DGHI/Biostat Lab: Lab 0 (705)

Note: This lab is not graded (i.e. does not contribute to your course evaluation, so don’t fret)

LAB MATERIALS

R Markdown file for Lab 0 Click link to download. Fill it in with your answers to the following lab tasks. Once you’re finished, rename it as Lab0_FirstinitialYourlastname.Rmd, and submit it using the Sakai dropbox.
Lab_0_kenya.rds - data file available in the Resources folder of the Sakai course webpage

Slides

Lab 0 Goals

By the end of this lab, you will have demonstrated a basic familiarity with the R coding environment and R Markdown files. You will be able to:

Start a new project and import data
Understand useful R terminology
Use summary statistics to describe the Kenya dataset
Derive an ordinal categorical variable from a continuous one
Generate histograms and boxplots using ggplot2
Create a simple cross-tabulation of two variables

Task 1: Establish a workflow

In R, we organize our work by projects. It is best practice to keep no more than one project in any single folder on your computer. First, we should establish the file folders from which we’ll be working. This should always be your first step when beginning an analysis.
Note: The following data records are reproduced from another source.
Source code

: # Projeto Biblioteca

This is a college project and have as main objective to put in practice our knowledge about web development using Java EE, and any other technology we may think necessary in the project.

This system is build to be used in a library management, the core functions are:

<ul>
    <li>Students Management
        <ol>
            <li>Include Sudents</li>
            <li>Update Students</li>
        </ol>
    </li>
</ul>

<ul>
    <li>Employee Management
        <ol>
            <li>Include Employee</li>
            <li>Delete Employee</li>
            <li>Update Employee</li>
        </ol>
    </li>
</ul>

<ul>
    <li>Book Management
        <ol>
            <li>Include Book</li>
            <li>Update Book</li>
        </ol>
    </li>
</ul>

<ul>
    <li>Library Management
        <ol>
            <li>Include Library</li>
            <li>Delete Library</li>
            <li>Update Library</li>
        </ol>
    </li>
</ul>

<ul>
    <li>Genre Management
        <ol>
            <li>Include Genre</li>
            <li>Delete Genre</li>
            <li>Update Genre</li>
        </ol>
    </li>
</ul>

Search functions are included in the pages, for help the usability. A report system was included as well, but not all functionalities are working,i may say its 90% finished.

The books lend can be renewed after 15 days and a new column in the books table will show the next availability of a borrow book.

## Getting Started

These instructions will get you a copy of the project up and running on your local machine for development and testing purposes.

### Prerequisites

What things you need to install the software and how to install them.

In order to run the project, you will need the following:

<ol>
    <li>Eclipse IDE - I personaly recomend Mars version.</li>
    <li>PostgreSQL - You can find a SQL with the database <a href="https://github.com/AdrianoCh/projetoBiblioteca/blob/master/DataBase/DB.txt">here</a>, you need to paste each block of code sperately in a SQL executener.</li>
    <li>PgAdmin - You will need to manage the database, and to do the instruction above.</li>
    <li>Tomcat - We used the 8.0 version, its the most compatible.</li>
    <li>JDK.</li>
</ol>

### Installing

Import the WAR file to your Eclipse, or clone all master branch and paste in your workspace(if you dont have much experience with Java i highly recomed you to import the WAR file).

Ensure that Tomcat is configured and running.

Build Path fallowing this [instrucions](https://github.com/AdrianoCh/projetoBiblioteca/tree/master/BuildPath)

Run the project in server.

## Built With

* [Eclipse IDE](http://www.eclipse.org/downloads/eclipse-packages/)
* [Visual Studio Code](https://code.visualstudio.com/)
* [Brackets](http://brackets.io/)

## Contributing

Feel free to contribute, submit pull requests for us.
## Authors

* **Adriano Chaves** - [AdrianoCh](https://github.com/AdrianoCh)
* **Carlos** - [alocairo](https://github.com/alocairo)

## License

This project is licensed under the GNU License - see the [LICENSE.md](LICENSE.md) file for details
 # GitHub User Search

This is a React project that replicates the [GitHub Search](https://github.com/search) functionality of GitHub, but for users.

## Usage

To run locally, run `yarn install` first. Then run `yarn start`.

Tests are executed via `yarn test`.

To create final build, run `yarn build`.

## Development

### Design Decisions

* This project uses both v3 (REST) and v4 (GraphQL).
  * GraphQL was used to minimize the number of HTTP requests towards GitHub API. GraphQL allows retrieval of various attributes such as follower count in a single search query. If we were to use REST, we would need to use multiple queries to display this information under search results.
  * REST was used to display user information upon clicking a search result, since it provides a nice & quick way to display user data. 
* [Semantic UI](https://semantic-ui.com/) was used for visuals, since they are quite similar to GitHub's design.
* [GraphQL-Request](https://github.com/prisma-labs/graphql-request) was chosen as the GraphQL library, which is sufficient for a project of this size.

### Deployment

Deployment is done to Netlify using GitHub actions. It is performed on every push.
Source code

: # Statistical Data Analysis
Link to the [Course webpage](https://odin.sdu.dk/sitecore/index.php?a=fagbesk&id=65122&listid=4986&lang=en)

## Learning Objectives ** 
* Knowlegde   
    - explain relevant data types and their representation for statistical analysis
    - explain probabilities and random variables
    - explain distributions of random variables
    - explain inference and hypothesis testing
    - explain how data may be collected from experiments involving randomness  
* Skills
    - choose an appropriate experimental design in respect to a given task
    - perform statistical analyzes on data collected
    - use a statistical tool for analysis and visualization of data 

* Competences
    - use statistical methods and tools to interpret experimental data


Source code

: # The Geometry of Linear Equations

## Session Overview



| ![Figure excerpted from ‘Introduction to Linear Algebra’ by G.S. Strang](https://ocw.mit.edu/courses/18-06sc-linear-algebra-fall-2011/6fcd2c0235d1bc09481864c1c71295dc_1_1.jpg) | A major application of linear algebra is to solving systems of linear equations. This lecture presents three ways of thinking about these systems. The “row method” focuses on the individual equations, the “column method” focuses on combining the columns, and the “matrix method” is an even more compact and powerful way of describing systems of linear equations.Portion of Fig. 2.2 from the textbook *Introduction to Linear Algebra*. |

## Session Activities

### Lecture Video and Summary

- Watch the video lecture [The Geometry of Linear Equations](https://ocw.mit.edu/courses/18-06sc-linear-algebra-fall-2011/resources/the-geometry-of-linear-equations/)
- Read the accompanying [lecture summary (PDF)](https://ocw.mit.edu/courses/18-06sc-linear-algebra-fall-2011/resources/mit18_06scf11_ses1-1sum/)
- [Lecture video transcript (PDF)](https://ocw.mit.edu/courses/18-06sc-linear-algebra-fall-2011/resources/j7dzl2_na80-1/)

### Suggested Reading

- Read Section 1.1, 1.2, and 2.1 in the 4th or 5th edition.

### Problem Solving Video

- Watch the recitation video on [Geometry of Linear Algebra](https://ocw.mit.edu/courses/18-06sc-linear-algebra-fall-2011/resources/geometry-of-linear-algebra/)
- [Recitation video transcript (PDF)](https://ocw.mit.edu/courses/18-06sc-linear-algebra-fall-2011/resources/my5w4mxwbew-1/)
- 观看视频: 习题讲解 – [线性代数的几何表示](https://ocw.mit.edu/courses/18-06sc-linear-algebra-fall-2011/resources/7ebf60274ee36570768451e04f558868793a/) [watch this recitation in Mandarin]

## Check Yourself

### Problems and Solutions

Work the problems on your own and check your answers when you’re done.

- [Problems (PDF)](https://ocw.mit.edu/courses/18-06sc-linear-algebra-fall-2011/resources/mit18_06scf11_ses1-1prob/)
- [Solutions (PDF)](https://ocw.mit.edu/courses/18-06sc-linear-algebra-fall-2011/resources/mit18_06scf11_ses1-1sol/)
Create folders (directories!) and projects to store your work

If you haven’t already, now would be a good time to:

Create a new folder on your computer, calling it “705 Lab”.
Within that folder, create a folder for this lab, called “Lab 0”.
Finally, within that folder, create a folder for your data, called “data”
Save the dataset titled Lab_0_kenya.rds (downloaded from Sakai) into the folder called “data”

Please make this a habit. We will expect you to do this for every lab, as it will keep your work organized and will keep you happy.

Create a New Project in RStudio

Now open RStudio and take a deep breath. Don’t panic. This will all be very familiar in a few short months.

Initiate a new project by going to File and clicking New Project.

Creating a new project Then select Existing Directory and hit Browse. Navigate to the folder titled Lab 0. Open it, then hit Open.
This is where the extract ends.